Aim of the exercise
Copy every line of the data that contains the string "BioSeq".

Extracted records:
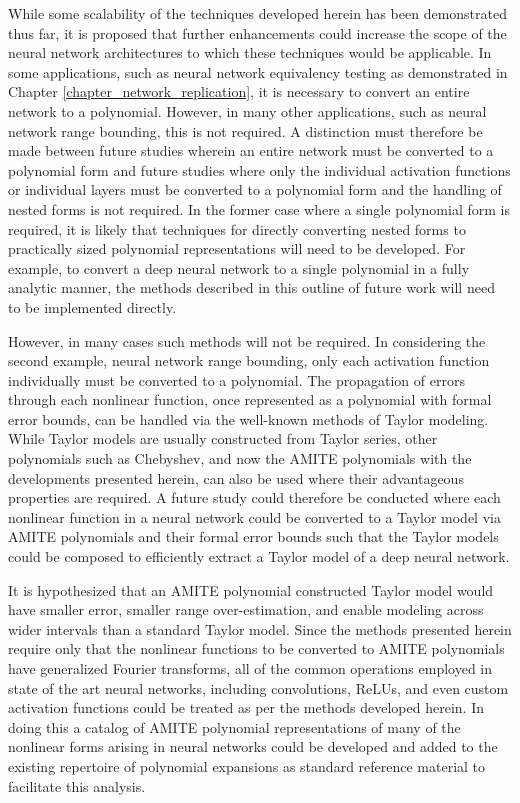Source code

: While some scalability of the techniques developed herein has been demonstrated thus far, it is proposed that further enhancements could increase the scope of the neural network architectures to which these techniques would be applicable.  In some applications, such as neural network equivalency testing as demonstrated in Chapter \ref{chapter_network_replication}, it is necessary to convert an entire network to a polynomial.  However, in many other applications, such as neural network range bounding, this is not required.  A distinction must therefore be made between future studies wherein an entire network must be converted to a polynomial form and future studies where only the individual activation functions or individual layers must be converted to a polynomial form and the handling of nested forms is not required.  In the former case where a single polynomial form is required, it is likely that techniques for directly converting nested forms to practically sized polynomial representations will need to be developed.  For example, to convert a deep neural network to a single polynomial in a fully analytic manner, the methods described in this outline of future work will need to be implemented directly.

However, in many cases such methods will not be required.  In considering the second example, neural network range bounding, only each activation function individually must be converted to a polynomial.  The propagation of errors through each nonlinear function, once represented as a polynomial with formal error bounds, can be handled via the well-known methods of Taylor modeling.  While Taylor models are usually constructed from Taylor series, other polynomials such as Chebyshev, and now the AMITE polynomials with the developments presented herein, can also be used where their advantageous properties are required.  A future study could therefore be conducted where each nonlinear function in a neural network could be converted to a Taylor model via AMITE polynomials and their formal error bounds such that the Taylor models could be composed to efficiently extract a Taylor model of a deep neural network.

It is hypothesized that an AMITE polynomial constructed Taylor model would have smaller error, smaller range over-estimation, and enable modeling across wider intervals than a standard Taylor model.  Since the methods presented herein require only that the nonlinear functions to be converted to AMITE polynomials have generalized Fourier transforms, all of the common operations employed in state of the art neural networks, including convolutions, ReLUs, and even custom activation functions could be treated as per the methods developed herein.  In doing this a catalog of AMITE polynomial representations of many of the nonlinear forms arising in neural networks could be developed and added to the existing repertoire of polynomial expansions as standard reference material to facilitate this analysis.

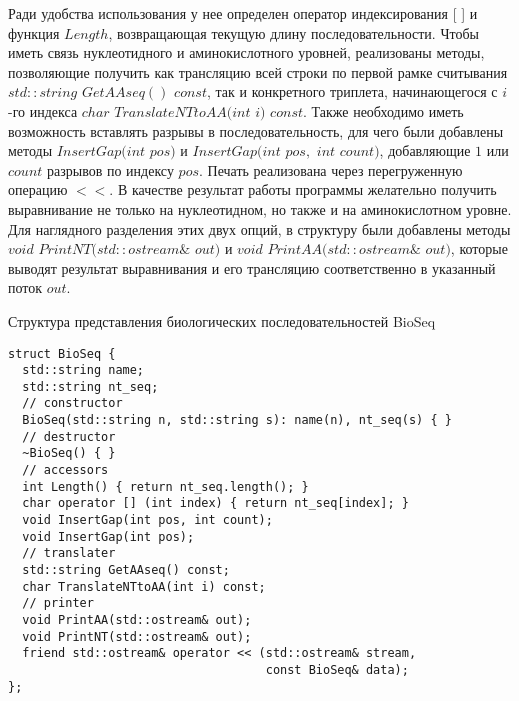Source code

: Ради удобства использования у нее определен оператор индексирования [ ] и функция $Length$, возвращающая текущую длину последовательности. Чтобы иметь связь нуклеотидного и аминокислотного уровней, реализованы методы, позволяющие получить как трансляцию всей строки по первой рамке считывания $std::string$ $GetAAseq()$ $const$, так и конкретного триплета, начинающегося с $i$-го индекса $char$ $TranslateNTtoAA(int$ $i)$ $const$. Также необходимо иметь возможность вставлять разрывы в последовательность, для чего были добавлены методы $InsertGap(int$ $pos)$ и $InsertGap(int$ $pos,$ $int$ $count)$, добавляющие $1$ или $count$ разрывов по индексу $pos$. Печать реализована через перегруженную операцию $<<$. В качестве результат работы программы желательно получить выравнивание не только на нуклеотидном, но также и на аминокислотном уровне. Для наглядного разделения этих двух опций, в структуру были добавлены методы $void$ $PrintNT(std::ostream\&$ $out)$ и $void$ $PrintAA(std::ostream\&$ $out)$, которые выводят результат выравнивания и его трансляцию соответственно в указанный поток $out$.
\begin{algorithm}
	\caption{Структура представления биологических последовательностей BioSeq} \label{lst:BioSeq}
	\begin{lstlisting}
struct BioSeq {
  std::string name;
  std::string nt_seq;
  // constructor
  BioSeq(std::string n, std::string s): name(n), nt_seq(s) { }
  // destructor
  ~BioSeq() { }
  // accessors
  int Length() { return nt_seq.length(); }
  char operator [] (int index) { return nt_seq[index]; }
  void InsertGap(int pos, int count);
  void InsertGap(int pos);
  // translater
  std::string GetAAseq() const;
  char TranslateNTtoAA(int i) const;
  // printer
  void PrintAA(std::ostream& out);
  void PrintNT(std::ostream& out);
  friend std::ostream& operator << (std::ostream& stream,
                                    const BioSeq& data);
};
	\end{lstlisting}
\end{algorithm}

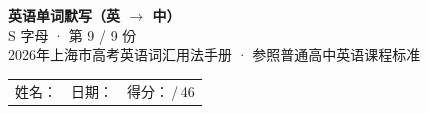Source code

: \documentclass[10pt,a4paper]{article}
\begin{document}
\pagestyle{plain}

\begin{center}
{\LARGE\bfseries 英语单词默写（英 $\to$ 中）}\\[0.22em]
{\large S 字母 · 第 9 / 9 份}\\[0.18em]
{\small 2026年上海市高考英语词汇用法手册 · 参照普通高中英语课程标准}
\end{center}

\vspace{0.25em}
\noindent\begin{tabular}{@{}p{}@{}p{}@{}p{}@{}}
姓名：\underline{\hspace{2.0cm}} & 日期：\underline{\hspace{2.0cm}} & 得分：\underline{\hspace{1.3cm}}\,/\,46 \\
\end{tabular}

\vspace{0.3em}

\vspace{0.08em}
\end{document}
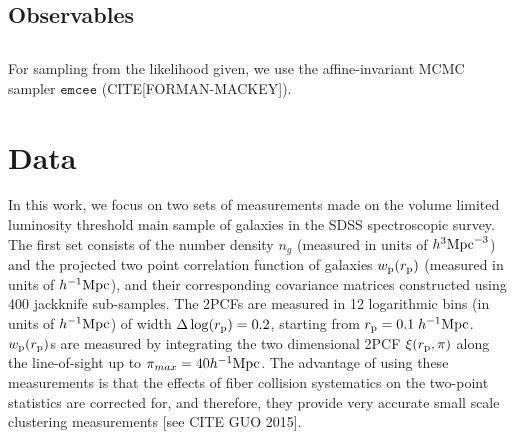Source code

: \documentclass[12pt, preprint]{aastex}
\begin{document}
\subsection{Observables}

\subsection{}
For sampling from the likelihood given, we use the affine-invariant MCMC sampler $\mathtt{emcee}$ (CITE[FORMAN-MACKEY]).


\section{Data}

In this work, we focus on two sets of measurements made on the volume limited luminosity threshold main sample of galaxies 
in the SDSS spectroscopic survey. The first set consists of the number density $n_{g}$ (measured in units of $h^{3}\rm{Mpc}^{-3}$) 
and the projected two point correlation function of galaxies $w_{\rm{p}}(r_{\rm{p}})$ (measured in units of $h^{-1}\rm{Mpc}$), 
and their corresponding covariance matrices constructed using 400 jackknife sub-samples. 
The 2PCFs are measured in 12 logarithmic bins (in units of $h^{-1}\rm{Mpc}$) of width $\Delta \log(r_{\rm p}) = 0.2$, 
starting from $r_{\rm{p}} = 0.1 \; h^{-1}\rm{Mpc}$. $w_{\rm{p}}(r_{\rm{p}})$s are measured by integrating the two dimensional 
2PCF $\xi(r_{\rm{p}} , \pi)$ along the line-of-sight up to $\pi_{max}=40 h^{-1}\rm{Mpc}$. The advantage of using these measurements 
is that the effects of fiber collision systematics on the two-point statistics are corrected for, and therefore, they provide very 
accurate small scale clustering measurements [see CITE GUO 2015].
\end{document}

Result for this task
	\caption{Структура представления биологических последовательностей BioSeq} \label{lst:BioSeq}
struct BioSeq {
  BioSeq(std::string n, std::string s): name(n), nt_seq(s) { }
  ~BioSeq() { }
                                    const BioSeq& data);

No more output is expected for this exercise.